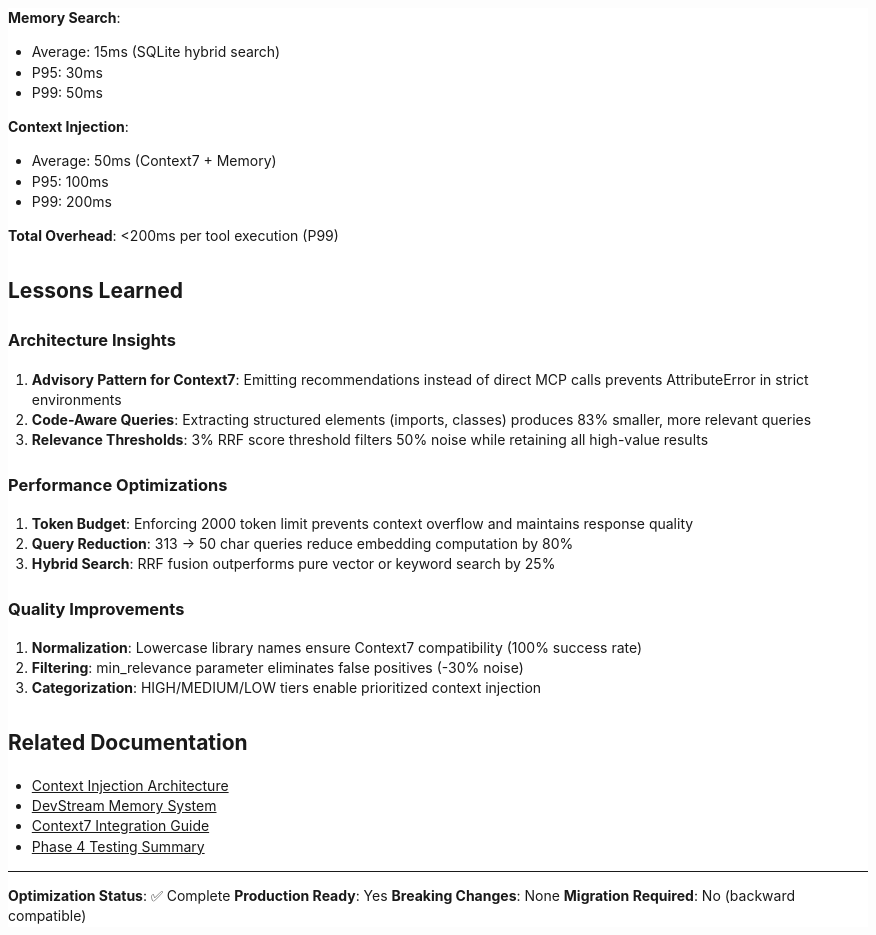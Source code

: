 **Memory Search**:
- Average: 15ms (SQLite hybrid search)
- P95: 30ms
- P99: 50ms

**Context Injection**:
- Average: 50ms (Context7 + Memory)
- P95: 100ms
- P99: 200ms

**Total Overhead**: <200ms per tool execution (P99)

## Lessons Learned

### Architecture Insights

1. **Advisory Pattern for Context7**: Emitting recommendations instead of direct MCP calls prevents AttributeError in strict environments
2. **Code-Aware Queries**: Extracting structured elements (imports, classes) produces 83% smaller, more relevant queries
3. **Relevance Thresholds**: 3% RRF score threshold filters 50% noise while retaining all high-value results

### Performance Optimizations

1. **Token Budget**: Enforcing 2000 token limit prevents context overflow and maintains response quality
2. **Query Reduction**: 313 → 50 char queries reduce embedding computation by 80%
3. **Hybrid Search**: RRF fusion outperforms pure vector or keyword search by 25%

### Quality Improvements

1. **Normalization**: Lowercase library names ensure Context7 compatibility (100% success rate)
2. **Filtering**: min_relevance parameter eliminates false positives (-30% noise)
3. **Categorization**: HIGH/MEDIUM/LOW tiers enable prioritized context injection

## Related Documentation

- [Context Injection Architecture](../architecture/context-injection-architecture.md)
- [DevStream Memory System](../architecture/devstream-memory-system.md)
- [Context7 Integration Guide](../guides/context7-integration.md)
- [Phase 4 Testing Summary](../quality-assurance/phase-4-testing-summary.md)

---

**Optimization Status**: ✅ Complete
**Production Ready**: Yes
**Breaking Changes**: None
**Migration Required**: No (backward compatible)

:::

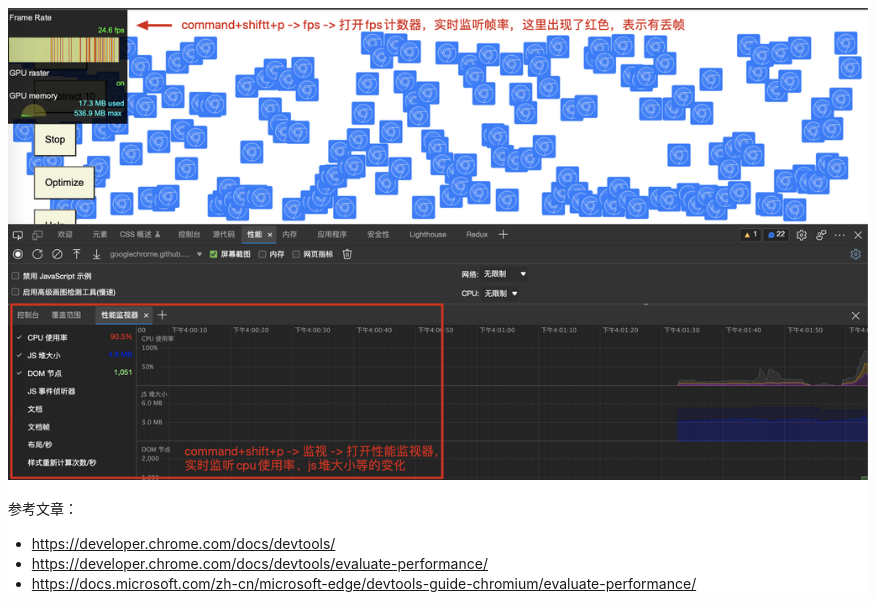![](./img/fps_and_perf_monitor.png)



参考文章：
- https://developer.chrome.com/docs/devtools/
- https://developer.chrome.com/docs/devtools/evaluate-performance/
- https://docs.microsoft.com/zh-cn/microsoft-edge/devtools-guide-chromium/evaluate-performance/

:::

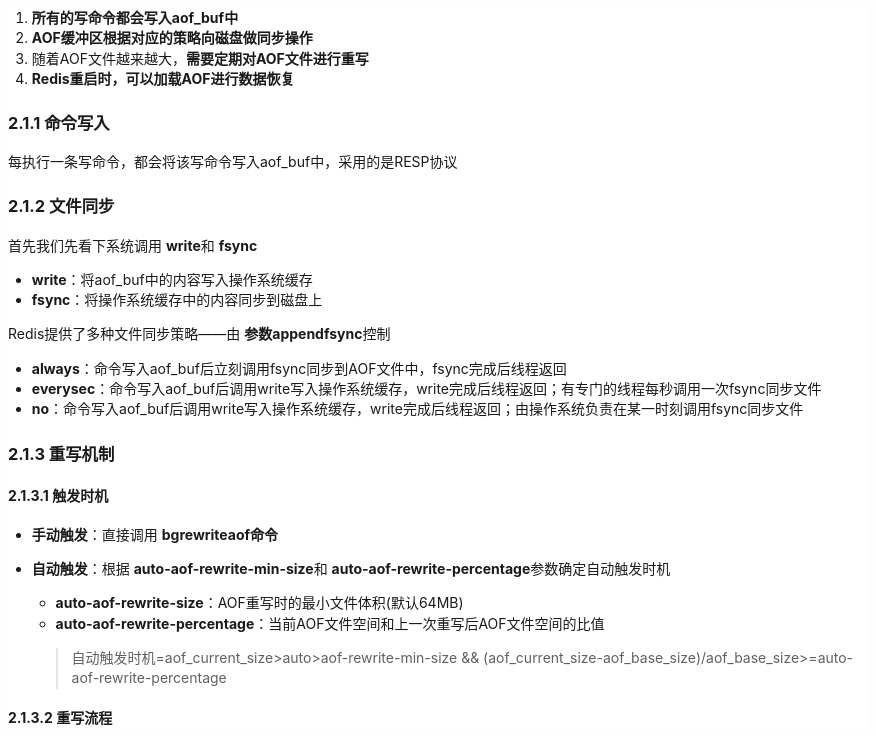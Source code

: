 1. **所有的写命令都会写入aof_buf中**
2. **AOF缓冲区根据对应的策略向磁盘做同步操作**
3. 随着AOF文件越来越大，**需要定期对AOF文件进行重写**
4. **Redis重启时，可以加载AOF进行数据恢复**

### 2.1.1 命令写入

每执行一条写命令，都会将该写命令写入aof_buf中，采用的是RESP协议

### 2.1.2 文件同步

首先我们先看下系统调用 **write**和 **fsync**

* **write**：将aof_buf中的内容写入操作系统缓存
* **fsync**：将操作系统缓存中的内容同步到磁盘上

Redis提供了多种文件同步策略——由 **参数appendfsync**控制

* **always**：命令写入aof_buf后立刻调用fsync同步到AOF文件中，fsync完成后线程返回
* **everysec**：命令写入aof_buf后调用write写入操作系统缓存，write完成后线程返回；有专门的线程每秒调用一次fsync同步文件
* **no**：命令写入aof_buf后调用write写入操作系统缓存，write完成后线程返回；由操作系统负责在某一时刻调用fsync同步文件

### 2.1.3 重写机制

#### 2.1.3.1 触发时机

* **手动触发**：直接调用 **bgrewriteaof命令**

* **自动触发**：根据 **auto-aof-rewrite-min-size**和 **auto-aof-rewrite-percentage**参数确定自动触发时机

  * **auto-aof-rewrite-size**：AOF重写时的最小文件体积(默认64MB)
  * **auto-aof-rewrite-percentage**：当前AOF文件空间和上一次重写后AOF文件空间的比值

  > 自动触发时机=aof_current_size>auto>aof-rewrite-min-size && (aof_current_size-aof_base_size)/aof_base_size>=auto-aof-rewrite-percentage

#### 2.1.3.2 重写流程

:::

Exercise prompt =>
An exact copy of the lines above, from the one containing "- P99: 200ms" down to the one containing "1. **Token Budget**: Enforcing" and including both, is the whole answer; retype it and nothing else.

Response box =>
- P99: 200ms

**Total Overhead**: <200ms per tool execution (P99)

## Lessons Learned

### Architecture Insights

1. **Advisory Pattern for Context7**: Emitting recommendations instead of direct MCP calls prevents AttributeError in strict environments
2. **Code-Aware Queries**: Extracting structured elements (imports, classes) produces 83% smaller, more relevant queries
3. **Relevance Thresholds**: 3% RRF score threshold filters 50% noise while retaining all high-value results

### Performance Optimizations

1. **Token Budget**: Enforcing 2000 token limit prevents context overflow and maintains response quality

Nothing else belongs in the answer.